When Harbour won the shield they paid some big time marketing person to come up with the outstanding slogan of "Your Team, Your Shield, Your Defense". Did anybody actually explain to the team that this was just a slogan and that they would actually gona have to do there "Own Defense" on the field? Because most of them don't wont to tackle.

When i was young and a little shit my parents would threaten me with the Wooden Spoon and to this day i still get's me shit scared when i see one and don't want to go near it. It seems though that most of these Harbour boys parents must of threatened them with "Ankles" cause now they don't want to go anywhere near them when it comes to tackling.............Lets go high on Messam he's not that big.

Harbour's forwards (with the exception of Ben "Hayman" Afeaki and Anthony "Soprano" Boric) must of heard about the new rules being trialed at the breakdown and on saturday night when it came to a ruck, thought they would stand back a watch as if it was some girl on the R'Toto's Dance Floor during school holidays.

The only thing that Harbour Union can be happy about saturday night is the amount of Waikato supporters that turned up. If you take into consideration the 50 Bus loads of supporters that made the journey up State Highway 1 at an average ticket price of $25 per person, Harbour should now have enough money to be able to turn on the lights for our next night game. 50 bus loads.........i don't even think there were 50 vehicles in the car park which "Boy's from the bays wearing hats with flat peaks" had borrowed off there parents.
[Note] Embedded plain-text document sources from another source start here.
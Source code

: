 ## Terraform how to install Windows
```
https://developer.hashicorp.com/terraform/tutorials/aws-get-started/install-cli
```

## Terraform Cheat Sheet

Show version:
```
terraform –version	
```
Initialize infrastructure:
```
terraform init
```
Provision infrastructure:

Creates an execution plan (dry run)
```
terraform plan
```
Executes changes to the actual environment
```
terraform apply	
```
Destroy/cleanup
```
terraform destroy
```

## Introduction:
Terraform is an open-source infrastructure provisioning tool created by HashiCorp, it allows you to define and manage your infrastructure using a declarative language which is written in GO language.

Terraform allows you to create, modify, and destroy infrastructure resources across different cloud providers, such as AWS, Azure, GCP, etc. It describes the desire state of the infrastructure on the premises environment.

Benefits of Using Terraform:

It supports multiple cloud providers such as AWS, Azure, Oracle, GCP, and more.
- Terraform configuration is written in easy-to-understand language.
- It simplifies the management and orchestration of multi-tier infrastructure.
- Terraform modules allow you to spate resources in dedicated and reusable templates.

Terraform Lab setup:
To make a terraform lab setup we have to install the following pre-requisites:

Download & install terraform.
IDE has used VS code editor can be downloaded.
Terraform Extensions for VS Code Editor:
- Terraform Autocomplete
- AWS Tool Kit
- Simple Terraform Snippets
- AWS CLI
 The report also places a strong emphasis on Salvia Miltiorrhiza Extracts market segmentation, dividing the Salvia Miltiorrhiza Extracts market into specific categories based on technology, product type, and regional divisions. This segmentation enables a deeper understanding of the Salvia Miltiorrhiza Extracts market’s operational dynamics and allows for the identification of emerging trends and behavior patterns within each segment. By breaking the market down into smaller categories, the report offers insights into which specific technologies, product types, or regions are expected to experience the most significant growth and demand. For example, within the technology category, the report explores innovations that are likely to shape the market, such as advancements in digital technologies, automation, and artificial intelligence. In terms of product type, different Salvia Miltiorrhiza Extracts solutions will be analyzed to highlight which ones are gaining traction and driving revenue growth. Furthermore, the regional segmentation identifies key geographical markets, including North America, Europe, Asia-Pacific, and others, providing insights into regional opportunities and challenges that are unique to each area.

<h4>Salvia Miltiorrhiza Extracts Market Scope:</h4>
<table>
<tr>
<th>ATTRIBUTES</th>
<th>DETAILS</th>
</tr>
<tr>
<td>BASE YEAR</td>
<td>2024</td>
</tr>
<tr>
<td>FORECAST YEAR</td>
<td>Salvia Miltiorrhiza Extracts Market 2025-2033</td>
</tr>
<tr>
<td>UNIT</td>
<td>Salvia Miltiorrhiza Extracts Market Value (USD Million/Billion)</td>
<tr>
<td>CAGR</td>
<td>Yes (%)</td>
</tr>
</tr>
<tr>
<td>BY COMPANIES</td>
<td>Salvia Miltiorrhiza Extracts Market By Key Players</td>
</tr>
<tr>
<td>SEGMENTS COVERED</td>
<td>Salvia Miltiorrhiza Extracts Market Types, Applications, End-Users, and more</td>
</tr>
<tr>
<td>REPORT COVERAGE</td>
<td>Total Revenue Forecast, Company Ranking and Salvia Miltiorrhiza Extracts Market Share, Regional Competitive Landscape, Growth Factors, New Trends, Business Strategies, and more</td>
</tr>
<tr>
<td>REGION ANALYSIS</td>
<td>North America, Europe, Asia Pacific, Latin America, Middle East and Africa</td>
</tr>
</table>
Harbour Rugby does look in good health though for the future. Not only have a lot of the boy's balls dropped but the Harbour B's had a great start to there campaign with a close 52-28 loss to the Powerhouse of New Zealand rugby.................Tasman.................

I'm not going to start on any personal attack's this week, as pretty much the whole team is Shithouse.

Yours Sincerely

A Somalian who still has no idea on where he's going........................
Maybe to a couch in Albany.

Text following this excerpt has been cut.